In 1983, when Congress last made broad amendments to the Social Security system, one if its changes was to impose Social Security-related (FICA) taxes upon cash-or-deferred arrangements under section 401(k) of the Code and upon nonqualified deferred compensation by adding section 3121(v) to the Code. Generally, an employee's wages are subject to FICA taxes when they are paid. Employers and employees are equally liable for FICA taxes, which consist of Old-Age, Survivors and Disability Insurance (OASDI) tax (at a rate of 6.2 percent of wages) and Hospital Insurance (Medicare) tax (at a rate of 1.45 percent of wages). Thus, subject to a cap on the amount of wages subject to the OASDI portion of the tax, employers and employees each pay a total tax of 7.65 percent of wages. "Wages" are defined broadly in section 3121(a) to include almost all remuneration provided for services rendered. Amounts deferred under a nonqualified plan, however, are subject to a special rule under section 3121(v). Under this rule, these amounts are subject to FICA taxes on the date on which the services giving rise to the amounts are performed or, if later, the first date on which the employee's rights to the deferred amounts are not subject to a substantial risk of forfeiture. Once an amount is subjected to FICA taxes, it and the income it earns are not taxed again (i.e., when actually paid).
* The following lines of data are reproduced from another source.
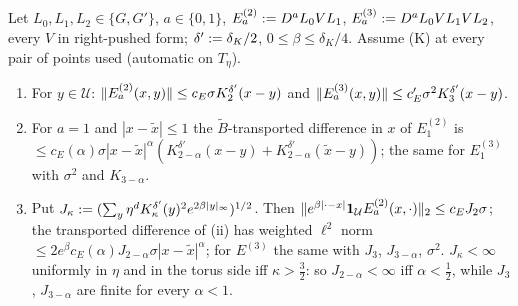 \begin{lemma}\label{sup1:lem:S13}
Let $L_0,L_1,L_2\in\{G,G'\}$, $a\in\{0,1\}$, $E^{(2)}_a\defeq D^aL_0VL_1$, $E^{(3)}_a\defeq D^aL_0VL_1VL_2$, every $V$ in right-pushed form; $\delta'\defeq\delta_K/2$, $0\le\beta\le\delta_K/4$. Assume (K) at every pair of points used (automatic on $T_\eta$).
\begin{enumerate}[label=\textup{(\roman*)},nosep,leftmargin=*]
\item For $y\in\mathcal U$: $\norm{E^{(2)}_a(x,y)}\le c_E\sigma K^{\delta'}_2(x-y)$ and $\norm{E^{(3)}_a(x,y)}\le c_E'\sigma^2K^{\delta'}_3(x-y)$.
\item For $a=1$ and $|x-\tilde x|\le1$ the $\tilde B$-transported difference in $x$ of $E^{(2)}_1$ is $\le c_E(\alpha)\sigma|x-\tilde x|^\alpha(K^{\delta'}_{2-\alpha}(x-y)+K^{\delta'}_{2-\alpha}(\tilde x-y))$; the same for $E^{(3)}_1$ with $\sigma^2$ and $K_{3-\alpha}$.
\item Put $J_\kappa\defeq(\sum_y\eta^dK^{\delta'}_\kappa(y)^2e^{2\beta|y|_\infty})^{1/2}$. Then $\norm{e^{\beta|\cdot-x|}\mathbf 1_{\mathcal U}E^{(2)}_a(x,\cdot)}_2\le c_EJ_2\sigma$; the transported difference of (ii) has weighted $\ell^2$ norm $\le2e^\beta c_E(\alpha)J_{2-\alpha}\sigma|x-\tilde x|^\alpha$; for $E^{(3)}$ the same with $J_3$, $J_{3-\alpha}$, $\sigma^2$. $J_\kappa<\infty$ uniformly in $\eta$ and in the torus side iff $\kappa>\frac32$: so $J_{2-\alpha}<\infty$ iff $\alpha<\frac12$, while $J_3$, $J_{3-\alpha}$ are finite for every $\alpha<1$.
\end{enumerate}
\end{lemma}

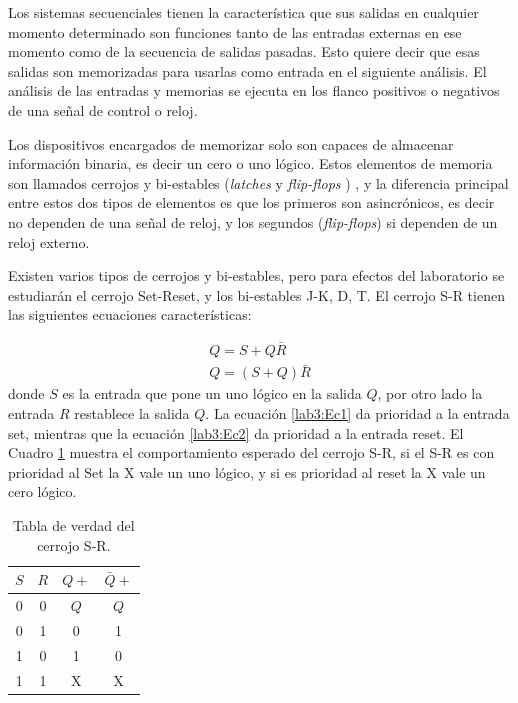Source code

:  Los sistemas secuenciales tienen la característica que sus salidas en cualquier momento determinado son funciones tanto de las entradas externas en ese momento como de la secuencia de salidas pasadas. Esto quiere decir que esas salidas son memorizadas para usarlas como entrada en el siguiente análisis. El análisis de las entradas y memorias se ejecuta en los flanco positivos o negativos de una señal de control o reloj.
 
 Los dispositivos encargados de memorizar solo son capaces de almacenar información binaria, es decir un cero o uno lógico. Estos elementos de memoria son llamados cerrojos y bi-estables (\textit{latches} y \textit{flip-flops} ) , y la diferencia principal entre estos dos tipos de elementos es que los primeros son asincrónicos, es decir no dependen de una señal de reloj, y los segundos (\textit{flip-flops}) si dependen de un reloj externo. 

Existen varios tipos de cerrojos y bi-estables, pero para efectos del laboratorio se estudiarán el cerrojo Set-Reset, y los bi-estables J-K, D, T. El cerrojo S-R tienen las siguientes ecuaciones características:

\begin{eqnarray}
\label{lab3:Ec1}
Q=S+Q\bar{R} \\ \label{lab3:Ec2}
Q=(S+Q)\bar{R}
\end{eqnarray}
donde $S$ es la entrada que pone un uno lógico en la salida $Q$, por otro lado la entrada $R$ restablece la salida $Q$. La ecuación \eqref{lab3:Ec1} da prioridad a la entrada set, mientras que la ecuación \eqref{lab3:Ec2} da prioridad a la entrada reset. El Cuadro \ref{tab:SR} muestra el comportamiento esperado del cerrojo S-R, si el S-R es con prioridad al Set la X vale un uno lógico, y si es prioridad al reset la X vale un cero lógico. 

\begin{table}
	\centering
	\caption{Tabla de verdad del cerrojo S-R.}
	\label{tab:SR}
	\begin{tabular}{|c|c|c|c|}
		
		\hline 
		$S$ 	& $R$  & $Q+$  & $\bar{Q}+$  \\
		\hline 
		0	& 0 &	$Q$	&	$Q$		\\ 
		
		0	& 1&	0	&	1	\\ 
		
		1	& 0 &	1	&	0	\\ 
			
		1	& 1 &	X	&	X	\\ 	
		\hline 
	\end{tabular} 
\end{table} 

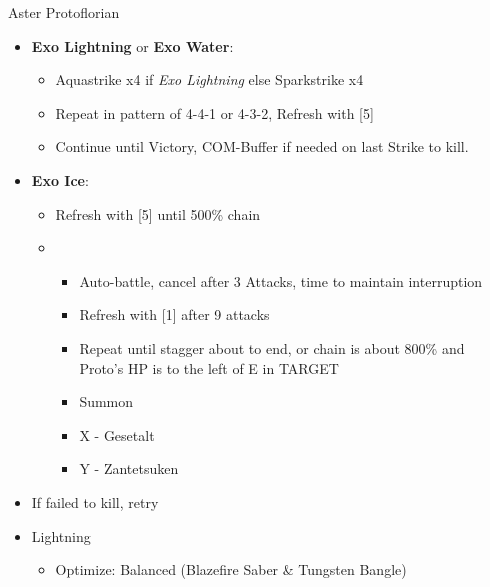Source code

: \begin{battle}{Aster Protoflorian}
\begin{multicols}{2}
\begin{itemize}
\begin{itemize}
        \item \stagger
     \end{itemize}
      \item \textbf{Exo Lightning} or \textbf{Exo Water}:
        \begin{itemize}
            \item Aquastrike x4 if \textit{Exo Lightning} else Sparkstrike x4
            \item Repeat in pattern of 4-4-1 or 4-3-2, Refresh with [5]
            \item Continue until Victory, COM-Buffer if needed on last Strike to kill.
        \end{itemize}
        \item \textbf{Exo Ice}:
        \begin{itemize}
            \item Refresh with [5] until 500\% chain
            \item \sixth
            \begin{itemize}
                \item Auto-battle, cancel after 3 Attacks, time to maintain interruption
                \item Refresh with [1] after 9 attacks
                \item Repeat until stagger about to end, or chain is about 800\% and Proto's HP is to the left of E in TARGET
                \item Summon
                \item X - Gesetalt
                \item Y - Zantetsuken
            \end{itemize}
    \end{itemize}
    \item If failed to kill, retry
\end{itemize}
\end{multicols}
\end{battle}
\begin{multicols}{2}
\begin{menu}
    \begin{itemize}
        \equip
        \begin{itemize}
            \item Lightning
            \begin{itemize}
            		\item Optimize: Balanced (Blazefire Saber \& Tungsten Bangle)
            \end{itemize}
        \end{itemize}
    \end{itemize}
\end{menu}

\vfill
\end{multicols}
Unfortunately, the statutory language says little more than this, leaving open a number of questions about the precise manner in which section 3121(v) is applied. Specifically, it has been unclear -

*What plans are subject to section 3121(v)

*What constitutes a 'substantial risk of forfeiture'

*How to determine the amount that is required to be subject to FICA tax for any year.

Before publication of the proposed regulations, there was virtually no elaboration on the application of these rules. The only meaningful guidance was the relevant legislative history, very few letter rulings,(1) some language in the instructions to Form W-2 (unrelated to FICA taxation), and a single decision of the U.S. Claims Court.(2) And the guidance provided by these documents was limited indeed: Apart from statements in the legislative history and in the letter ruling to the effect that a "substantial risk of forfeiture" is to be determined in accordance with the principles of section 83, the available guidance addressed only the first of the three issues described above.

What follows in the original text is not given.